In an article in The Irish Times, the TV3 Political Editor published an extract from her diary, written when she was 17, in which she describes her reaction to falling in love with a girl.
"There have been times when I have even thought about death, of escaping from this world, of sleeping untouched by no-one forever."
Speaking to Anton Savage on Today FM, Ms Halligan said her reaction at the time was one of horror because in 1970s Ireland being gay was not talked about and when it was it was as jeering and jokes.
She said she had "these lovely feelings, but I knew I couldn't express them or give a hint, so I repressed it and I thought to myself I don’t want to be gay, I want to be normal".
She spoke of the pressure to conform at 17 and said she felt like the "only freak in the world" and of being "very lost and desolate and alone".
Ms Halligan said she felt the only way she could survive was to lock that side of her away, "I wanted to be normal".
She said before the referendum she believed she was resigned to "going to my grave with this secret" and of how there must be others who have done that and "lived incomplete lives".
She said she had no notion of going public, but being surrounded by the debate over the same-sex marriage referendum "forced her to confront the issue head-on".
She had planned to go public two weeks ago, but put it on hold following the sudden death of her brother Aidan.
Ms Halligan said that following his death she was back at work and "I looked again at what I had written and wondered was it too late".
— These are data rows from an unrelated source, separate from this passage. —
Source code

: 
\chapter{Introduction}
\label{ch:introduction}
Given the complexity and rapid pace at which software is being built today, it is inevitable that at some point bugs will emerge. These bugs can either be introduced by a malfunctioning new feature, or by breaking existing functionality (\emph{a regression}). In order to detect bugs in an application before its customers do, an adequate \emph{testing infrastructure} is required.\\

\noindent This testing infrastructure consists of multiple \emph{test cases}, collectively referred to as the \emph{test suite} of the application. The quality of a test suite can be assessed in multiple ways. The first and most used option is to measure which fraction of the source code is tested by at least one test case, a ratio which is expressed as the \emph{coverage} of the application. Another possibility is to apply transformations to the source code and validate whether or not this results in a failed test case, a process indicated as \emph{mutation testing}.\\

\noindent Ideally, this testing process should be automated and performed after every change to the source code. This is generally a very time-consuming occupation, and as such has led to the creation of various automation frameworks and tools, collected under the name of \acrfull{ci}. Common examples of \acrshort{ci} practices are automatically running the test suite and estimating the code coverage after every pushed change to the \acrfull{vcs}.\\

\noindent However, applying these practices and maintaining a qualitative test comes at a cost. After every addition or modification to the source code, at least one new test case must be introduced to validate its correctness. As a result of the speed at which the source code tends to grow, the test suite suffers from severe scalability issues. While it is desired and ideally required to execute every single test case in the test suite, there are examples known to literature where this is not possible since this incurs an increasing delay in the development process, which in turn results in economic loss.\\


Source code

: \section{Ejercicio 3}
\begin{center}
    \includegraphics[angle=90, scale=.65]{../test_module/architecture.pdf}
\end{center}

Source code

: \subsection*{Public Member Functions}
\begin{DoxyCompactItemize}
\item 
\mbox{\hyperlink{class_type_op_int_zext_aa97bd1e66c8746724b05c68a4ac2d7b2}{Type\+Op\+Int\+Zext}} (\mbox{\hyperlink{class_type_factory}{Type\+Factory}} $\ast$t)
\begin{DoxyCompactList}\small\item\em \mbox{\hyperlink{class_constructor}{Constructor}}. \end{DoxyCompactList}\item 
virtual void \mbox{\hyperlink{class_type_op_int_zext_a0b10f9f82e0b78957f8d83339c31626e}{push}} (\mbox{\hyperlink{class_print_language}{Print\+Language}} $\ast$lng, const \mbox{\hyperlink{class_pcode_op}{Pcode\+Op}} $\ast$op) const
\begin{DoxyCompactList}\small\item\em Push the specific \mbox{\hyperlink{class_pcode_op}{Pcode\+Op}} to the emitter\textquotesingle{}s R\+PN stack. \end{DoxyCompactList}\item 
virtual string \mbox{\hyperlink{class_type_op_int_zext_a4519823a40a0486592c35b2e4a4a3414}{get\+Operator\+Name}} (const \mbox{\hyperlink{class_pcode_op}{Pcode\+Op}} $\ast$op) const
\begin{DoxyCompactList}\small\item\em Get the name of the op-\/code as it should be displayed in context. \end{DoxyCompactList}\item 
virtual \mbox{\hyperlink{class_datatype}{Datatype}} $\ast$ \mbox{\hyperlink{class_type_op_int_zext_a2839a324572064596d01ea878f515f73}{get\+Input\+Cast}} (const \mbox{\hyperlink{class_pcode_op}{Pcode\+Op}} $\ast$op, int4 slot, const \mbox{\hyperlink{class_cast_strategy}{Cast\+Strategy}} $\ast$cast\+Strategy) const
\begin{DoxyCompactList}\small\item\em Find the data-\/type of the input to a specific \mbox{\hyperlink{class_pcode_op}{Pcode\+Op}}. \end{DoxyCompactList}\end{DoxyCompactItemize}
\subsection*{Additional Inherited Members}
She said another brother sent her a text which included a favourite quote from Aidan, Martin Luther King’s "Our lives begin to end the day we become silent about the things that matter", and had such a "visceral reaction" to it that she could not remain silent.
She said if it helps even one 17-year-old girl or boy to cope with any anxiety they are feeling about their sexuality, "then I had to tell the truth".
Ms Halligan said her family have been wonderful and that her mother has been "four-square" behind, but said every person and situation is different.
She said there are young people going through hell and urged parents to talk to their children.
"We are facts of nature, we are not freaks of nature", she said.
She also said her reasons for stepping aside from coverage of the referendum was to protect TV3’s impartiality and said the station had been wonderful in its support.
In a statement, TV3 said it agreed with her decision.
"Ursula wishes to publicly endorse a Yes vote in the referendum which could breach the referendum guideline as it 'may have the potential to undermine the perceived impartiality of [TV3's] coverage'.
"TV3 offered Ursula Halligan the opportunity to continue to cover the referendum by not endorsing either side.
"TV3 respects Ursula's personal wishes regarding this issue and her desire to publicly state her views. Ursula will continue to cover all other political issues for TV3."
Ms Halligan said she is calling for a Yes vote in the referendum because gay people are equal and her love is as deep and sincere as the love of a heterosexual person.